Standardizing `metadata` output #58

newsroomdev · 2024-08-02T19:46:50Z

newsroomdev
Aug 2, 2024
Maintainer

EDITED 08/13: case_num >> case_id for consistency

Hello!

As part of our ongoing efforts to maintain consistency and reliability with our data, we need to standardize the metadata dictionary that scrape_meta generates. Adopting a set specification with tests allows downstream consumers (i.e. scraper orchestration servers and data analysts) to store and retrieve assets from disparate websites.

This is an archival project in many ways. The following proposal aims to codify existing patterns while adapting to various websites contributors encounter.

Background

Goal: Streamline contributing and add more informative pull request checks. By adopting specific metadata key-value pairs, separate codebases can read the information and handle scraper orchestration and downloading.

The first step is to streamline contribution by creating a Site class with a public scrape_meta method. Please see https://github.com/biglocalnews/clean-scraper/blob/dev/docs/decisions/00-deprecate-scrape.md for more information. This method produces a Python list of dictionaries. Each dictionary contains shared, required information and additional distinctive information.

Proposal

Here is an example of expected JSON output going forward.

Required:

asset_url to download the respective assets
case_id to properly store the asset

Additional information, like parent_page is saved via a persistent storage server for bookkeeping. Please use details for further information to record.

[
    {
        "asset_url": "https://example.com/asset.wav",
        "case_id": "abc123",
        "name": "example_asset.wav",
        "parent_page": "agency/case_id/page.html",
        "title": "Example Title",
        "details": {
            "file_size": 9999,
            "date_modified": "2024-01-01T19:20:00+1:00"
            ...
        }
    },
]

Field Descriptions:

required asset_url (str): The URL to the asset. This is the most important field, ensuring we know what to download.
required case_id (str): A unique identifier for the case.
name (str): The asset's file name.
parent_page (str): The asset's parent page file path.
title (str): A title for the asset.
details (dict): An object containing additional details. Examples:
- file_size: The size of the file in bytes. (Useful for seeing if the file changed between runs)
- date_modified: The date and time when the file was last modified.

Why?

Standardizing helps in several ways:

Consistency: Ensures that all metadata objects are uniform, making it easier to process them programmatically.
Reliability: Reduces the chances of errors and inconsistencies in the data. We strive to
Efficiency: Simplifies integrating new data sources and maintaining existing ones.

Validation

If this proposal is adopted, pull request checks can test additional Site modules for the scrape_meta method and whether it returns a list of dictionaries that include asset_url and case_id. Additional options can be passed to these tests to avoid long-running GitHub Actions tasks while testing scrape_meta

Currently, contributors can check types before opening pull requests via pre-commits and/or VSCode plugins

VSCode plugins

Here are a few that I use. If adopted, we can merge in workplace settings with these plugins

code --install-extension ms-python.python && \
code --install-extension ms-python.black-formatter && \
code --install-extension ms-python.isort && \
code --install-extension ms-python.mypy-type-checker && \
code --install-extension ms-python.vscode-pylance

Feedback/Comments

Review the proposed schema and provide feedback.
Update your contributions to adopt this standard.
Use the provided validation tools to check code.
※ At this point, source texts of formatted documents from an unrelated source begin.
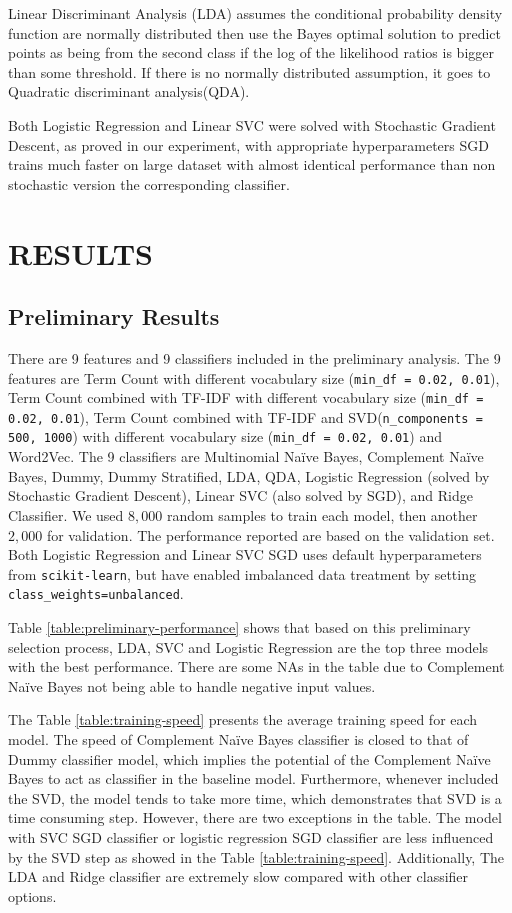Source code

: \documentclass[compsoc]{IEEEtran}
\begin{document}
Linear Discriminant Analysis (LDA) assumes the conditional probability density function are normally distributed then use the Bayes optimal solution to predict points as being from the second class if the log of the likelihood ratios is bigger than some threshold. If there is no normally distributed assumption, it goes to Quadratic discriminant analysis(QDA).

Both Logistic Regression and Linear SVC were solved with Stochastic Gradient Descent, as proved in our experiment, with appropriate hyperparameters SGD trains much faster on large dataset with almost identical performance than non stochastic version the corresponding classifier.


\section{RESULTS}

\subsection{Preliminary Results}

There are 9 features and 9 classifiers included in the preliminary analysis. The 9 features are Term Count with different vocabulary size (\texttt{min\_df = 0.02, 0.01}), Term Count combined with TF-IDF with different vocabulary size (\texttt{min\_df = 0.02, 0.01}), Term Count combined with TF-IDF and SVD(\texttt{n\_components = 500, 1000}) with different vocabulary size (\texttt{min\_df = 0.02, 0.01}) and Word2Vec. The 9 classifiers are Multinomial Na\"ive Bayes, Complement Na\"ive Bayes, Dummy, Dummy Stratified, LDA, QDA, Logistic Regression (solved by Stochastic Gradient Descent), Linear SVC (also solved by SGD), and Ridge Classifier. We used $8,000$ random samples to train each model, then another $2,000$ for validation. The performance reported are based on the validation set. Both Logistic Regression and Linear SVC SGD uses default hyperparameters from \texttt{scikit-learn}, but have enabled imbalanced data treatment by setting \texttt{class\_weights=unbalanced}.

Table \ref{table:preliminary-performance} shows that based on this preliminary selection process, LDA, SVC and Logistic Regression are the top three models with the best performance. There are some NAs in the table due to Complement Na\"ive Bayes not being able to handle negative input values.

The Table \ref{table:training-speed} presents the average training speed for each model. The speed of Complement Na\"ive Bayes classifier is closed to that of Dummy classifier model, which implies the potential of the Complement Na\"ive Bayes to act as classifier in the baseline model. Furthermore, whenever included the SVD, the model tends to take more time, which demonstrates that SVD is a time consuming step. However, there are two exceptions in the table. The model with SVC SGD classifier or logistic regression SGD classifier are less influenced by the SVD step as showed in the Table \ref{table:training-speed}. Additionally, The LDA and Ridge classifier are extremely slow compared with other classifier options.
\end{document}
Thank you for your help in scaling up clean-scraper!

Best regards,
Gerald Rich
@biglocalnews

newsroomdev · 2024-08-02T20:18:50Z

newsroomdev
Aug 2, 2024
Maintainer Author

cc @zstumgoren @tarakc02

0 replies

stucka · 2024-08-02T20:29:53Z

stucka
Aug 2, 2024
Maintainer

I believe @newsroomdev said @pickoffwhite said some assets may belong to multiple cases; in that case, perhaps the case_num should be a list, and the first entry should be used as the definitive location for saving ... ? (If "first" we should explain ... how "first" is determined.)

filesize under details seems to miss the underscoring we're using elsewhere. file_size might be more appropriate.

We have no metadata schema for case information. At an initial pass, I lumped all that into the metatdata details section, which is rather repetitive but not the end of the world. If we go that way, I would recommend using a "case_" prefix for those variables such that it's clear whether things like date_modified refers to the asset or the case.

I don't know if those other "details" sections should be standardized in some way.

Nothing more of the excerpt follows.